Exercise goal -
Every record below is to be copied exactly, with its images omitted.

Data under study -
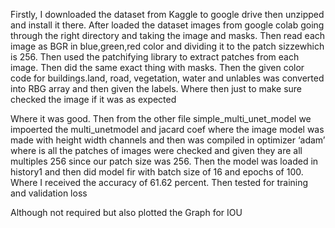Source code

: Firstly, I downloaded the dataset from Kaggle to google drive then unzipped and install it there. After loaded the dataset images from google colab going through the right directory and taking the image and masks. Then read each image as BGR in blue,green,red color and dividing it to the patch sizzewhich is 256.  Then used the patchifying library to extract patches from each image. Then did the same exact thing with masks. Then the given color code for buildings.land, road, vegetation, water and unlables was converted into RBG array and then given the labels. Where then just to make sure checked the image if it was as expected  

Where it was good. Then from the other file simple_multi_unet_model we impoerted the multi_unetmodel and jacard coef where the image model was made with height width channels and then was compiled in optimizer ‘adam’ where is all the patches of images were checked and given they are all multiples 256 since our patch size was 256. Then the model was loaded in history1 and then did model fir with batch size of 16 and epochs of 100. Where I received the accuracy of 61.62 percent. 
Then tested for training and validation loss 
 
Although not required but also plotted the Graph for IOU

Response to this exercise -
Source code

: Firstly, I downloaded the dataset from Kaggle to google drive then unzipped and install it there. After loaded the dataset images from google colab going through the right directory and taking the image and masks. Then read each image as BGR in blue,green,red color and dividing it to the patch sizzewhich is 256.  Then used the patchifying library to extract patches from each image. Then did the same exact thing with masks. Then the given color code for buildings.land, road, vegetation, water and unlables was converted into RBG array and then given the labels. Where then just to make sure checked the image if it was as expected  

Where it was good. Then from the other file simple_multi_unet_model we impoerted the multi_unetmodel and jacard coef where the image model was made with height width channels and then was compiled in optimizer ‘adam’ where is all the patches of images were checked and given they are all multiples 256 since our patch size was 256. Then the model was loaded in history1 and then did model fir with batch size of 16 and epochs of 100. Where I received the accuracy of 61.62 percent. 
Then tested for training and validation loss 
 
Although not required but also plotted the Graph for IOU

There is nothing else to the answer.